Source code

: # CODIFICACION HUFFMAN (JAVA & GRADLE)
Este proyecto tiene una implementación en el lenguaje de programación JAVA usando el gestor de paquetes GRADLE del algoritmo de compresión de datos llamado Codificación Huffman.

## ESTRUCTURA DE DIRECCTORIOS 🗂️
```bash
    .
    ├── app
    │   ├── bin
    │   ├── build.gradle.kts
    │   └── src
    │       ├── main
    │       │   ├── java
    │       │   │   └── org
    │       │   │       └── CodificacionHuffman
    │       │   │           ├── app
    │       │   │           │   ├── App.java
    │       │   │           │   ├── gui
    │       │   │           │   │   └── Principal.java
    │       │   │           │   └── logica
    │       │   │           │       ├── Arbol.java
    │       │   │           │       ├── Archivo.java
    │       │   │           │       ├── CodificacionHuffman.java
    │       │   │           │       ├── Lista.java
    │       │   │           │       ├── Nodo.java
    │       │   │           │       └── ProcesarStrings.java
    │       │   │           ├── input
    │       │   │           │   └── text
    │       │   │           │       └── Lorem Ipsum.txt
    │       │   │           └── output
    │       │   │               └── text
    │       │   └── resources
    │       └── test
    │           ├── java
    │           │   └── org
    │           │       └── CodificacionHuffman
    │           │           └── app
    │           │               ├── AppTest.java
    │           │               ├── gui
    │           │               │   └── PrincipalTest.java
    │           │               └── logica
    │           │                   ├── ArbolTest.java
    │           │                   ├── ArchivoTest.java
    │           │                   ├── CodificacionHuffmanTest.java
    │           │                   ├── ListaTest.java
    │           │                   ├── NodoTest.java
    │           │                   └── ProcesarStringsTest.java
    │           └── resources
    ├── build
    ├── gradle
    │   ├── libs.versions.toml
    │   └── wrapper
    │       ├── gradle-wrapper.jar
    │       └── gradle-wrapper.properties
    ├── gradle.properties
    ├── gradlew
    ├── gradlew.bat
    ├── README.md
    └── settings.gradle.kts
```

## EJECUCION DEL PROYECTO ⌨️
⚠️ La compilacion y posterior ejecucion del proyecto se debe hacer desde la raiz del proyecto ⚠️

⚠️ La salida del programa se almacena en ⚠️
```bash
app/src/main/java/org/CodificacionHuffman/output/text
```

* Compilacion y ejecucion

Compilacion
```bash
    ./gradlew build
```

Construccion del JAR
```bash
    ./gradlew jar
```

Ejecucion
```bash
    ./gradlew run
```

○ ○ ○ ○ ○ ○ ○

▶ YOUR TASK
The material above needs to be reproduced exactly as written.

▶ OUTPUT OF THE EXERCISE
Source code

: # CODIFICACION HUFFMAN (JAVA & GRADLE)
Este proyecto tiene una implementación en el lenguaje de programación JAVA usando el gestor de paquetes GRADLE del algoritmo de compresión de datos llamado Codificación Huffman.

## ESTRUCTURA DE DIRECCTORIOS 🗂️
```bash
    .
    ├── app
    │   ├── bin
    │   ├── build.gradle.kts
    │   └── src
    │       ├── main
    │       │   ├── java
    │       │   │   └── org
    │       │   │       └── CodificacionHuffman
    │       │   │           ├── app
    │       │   │           │   ├── App.java
    │       │   │           │   ├── gui
    │       │   │           │   │   └── Principal.java
    │       │   │           │   └── logica
    │       │   │           │       ├── Arbol.java
    │       │   │           │       ├── Archivo.java
    │       │   │           │       ├── CodificacionHuffman.java
    │       │   │           │       ├── Lista.java
    │       │   │           │       ├── Nodo.java
    │       │   │           │       └── ProcesarStrings.java
    │       │   │           ├── input
    │       │   │           │   └── text
    │       │   │           │       └── Lorem Ipsum.txt
    │       │   │           └── output
    │       │   │               └── text
    │       │   └── resources
    │       └── test
    │           ├── java
    │           │   └── org
    │           │       └── CodificacionHuffman
    │           │           └── app
    │           │               ├── AppTest.java
    │           │               ├── gui
    │           │               │   └── PrincipalTest.java
    │           │               └── logica
    │           │                   ├── ArbolTest.java
    │           │                   ├── ArchivoTest.java
    │           │                   ├── CodificacionHuffmanTest.java
    │           │                   ├── ListaTest.java
    │           │                   ├── NodoTest.java
    │           │                   └── ProcesarStringsTest.java
    │           └── resources
    ├── build
    ├── gradle
    │   ├── libs.versions.toml
    │   └── wrapper
    │       ├── gradle-wrapper.jar
    │       └── gradle-wrapper.properties
    ├── gradle.properties
    ├── gradlew
    ├── gradlew.bat
    ├── README.md
    └── settings.gradle.kts
```

## EJECUCION DEL PROYECTO ⌨️
⚠️ La compilacion y posterior ejecucion del proyecto se debe hacer desde la raiz del proyecto ⚠️

⚠️ La salida del programa se almacena en ⚠️
```bash
app/src/main/java/org/CodificacionHuffman/output/text
```

* Compilacion y ejecucion

Compilacion
```bash
    ./gradlew build
```

Construccion del JAR
```bash
    ./gradlew jar
```

Ejecucion
```bash
    ./gradlew run
```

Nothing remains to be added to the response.